* [REQUIREMENT]
Below is a listing. Write out exactly its lines between the one holding "build your site.*" and the one holding "Not sure how", inclusive.

* [INPUT]
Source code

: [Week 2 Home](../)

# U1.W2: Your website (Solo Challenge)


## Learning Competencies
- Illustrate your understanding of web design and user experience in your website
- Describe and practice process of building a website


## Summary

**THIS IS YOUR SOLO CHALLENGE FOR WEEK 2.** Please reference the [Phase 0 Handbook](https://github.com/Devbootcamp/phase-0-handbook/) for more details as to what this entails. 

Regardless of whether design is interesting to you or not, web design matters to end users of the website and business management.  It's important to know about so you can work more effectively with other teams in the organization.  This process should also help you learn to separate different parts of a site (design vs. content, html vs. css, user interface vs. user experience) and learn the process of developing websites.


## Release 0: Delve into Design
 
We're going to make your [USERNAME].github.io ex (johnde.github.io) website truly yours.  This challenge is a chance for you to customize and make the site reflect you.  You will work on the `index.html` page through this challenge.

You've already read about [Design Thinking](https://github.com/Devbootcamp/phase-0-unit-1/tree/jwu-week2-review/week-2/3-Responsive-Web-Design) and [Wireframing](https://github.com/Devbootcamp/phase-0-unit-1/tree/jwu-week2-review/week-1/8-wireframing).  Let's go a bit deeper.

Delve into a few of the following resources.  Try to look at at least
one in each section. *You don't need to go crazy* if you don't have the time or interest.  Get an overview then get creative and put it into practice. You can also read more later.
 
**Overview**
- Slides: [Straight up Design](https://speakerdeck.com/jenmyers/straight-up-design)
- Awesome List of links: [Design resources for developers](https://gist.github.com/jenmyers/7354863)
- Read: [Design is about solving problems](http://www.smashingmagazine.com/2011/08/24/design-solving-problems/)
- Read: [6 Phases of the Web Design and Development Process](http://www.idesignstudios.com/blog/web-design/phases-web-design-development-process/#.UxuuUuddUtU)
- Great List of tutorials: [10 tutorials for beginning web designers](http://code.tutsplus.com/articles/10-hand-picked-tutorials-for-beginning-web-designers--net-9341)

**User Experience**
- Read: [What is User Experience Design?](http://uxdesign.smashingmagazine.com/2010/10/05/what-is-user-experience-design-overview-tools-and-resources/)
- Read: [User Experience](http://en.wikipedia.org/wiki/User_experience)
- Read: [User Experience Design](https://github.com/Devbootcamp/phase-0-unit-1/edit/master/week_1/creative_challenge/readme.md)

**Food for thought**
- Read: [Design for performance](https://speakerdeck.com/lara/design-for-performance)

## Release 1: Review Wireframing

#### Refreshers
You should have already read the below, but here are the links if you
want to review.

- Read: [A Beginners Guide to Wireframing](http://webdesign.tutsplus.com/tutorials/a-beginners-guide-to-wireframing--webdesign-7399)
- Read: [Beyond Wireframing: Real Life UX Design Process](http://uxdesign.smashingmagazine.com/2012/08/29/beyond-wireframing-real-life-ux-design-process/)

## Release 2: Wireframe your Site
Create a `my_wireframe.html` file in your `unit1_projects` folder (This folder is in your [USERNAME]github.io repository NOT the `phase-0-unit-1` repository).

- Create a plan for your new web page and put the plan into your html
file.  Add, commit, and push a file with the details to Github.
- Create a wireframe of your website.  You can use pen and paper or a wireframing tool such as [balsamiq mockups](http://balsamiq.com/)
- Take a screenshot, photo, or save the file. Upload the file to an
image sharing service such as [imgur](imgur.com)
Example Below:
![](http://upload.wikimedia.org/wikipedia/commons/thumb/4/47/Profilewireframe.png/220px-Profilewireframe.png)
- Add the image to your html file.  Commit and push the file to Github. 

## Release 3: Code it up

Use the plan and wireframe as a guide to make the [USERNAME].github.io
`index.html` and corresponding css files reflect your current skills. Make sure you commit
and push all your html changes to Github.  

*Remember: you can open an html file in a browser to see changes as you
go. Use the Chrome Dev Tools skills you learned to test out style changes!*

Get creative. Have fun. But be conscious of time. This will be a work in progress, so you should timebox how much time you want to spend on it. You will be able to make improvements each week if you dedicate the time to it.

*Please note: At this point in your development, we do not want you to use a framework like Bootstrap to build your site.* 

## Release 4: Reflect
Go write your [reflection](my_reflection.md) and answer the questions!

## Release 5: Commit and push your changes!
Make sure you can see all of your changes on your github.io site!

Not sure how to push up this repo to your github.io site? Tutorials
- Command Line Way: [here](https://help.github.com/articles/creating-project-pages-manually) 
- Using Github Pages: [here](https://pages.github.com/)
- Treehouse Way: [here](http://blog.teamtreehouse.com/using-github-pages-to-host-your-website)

* [REPLY TO THE TASK]
*Please note: At this point in your development, we do not want you to use a framework like Bootstrap to build your site.* 

## Release 4: Reflect
Go write your [reflection](my_reflection.md) and answer the questions!

## Release 5: Commit and push your changes!
Make sure you can see all of your changes on your github.io site!

Not sure how to push up this repo to your github.io site? Tutorials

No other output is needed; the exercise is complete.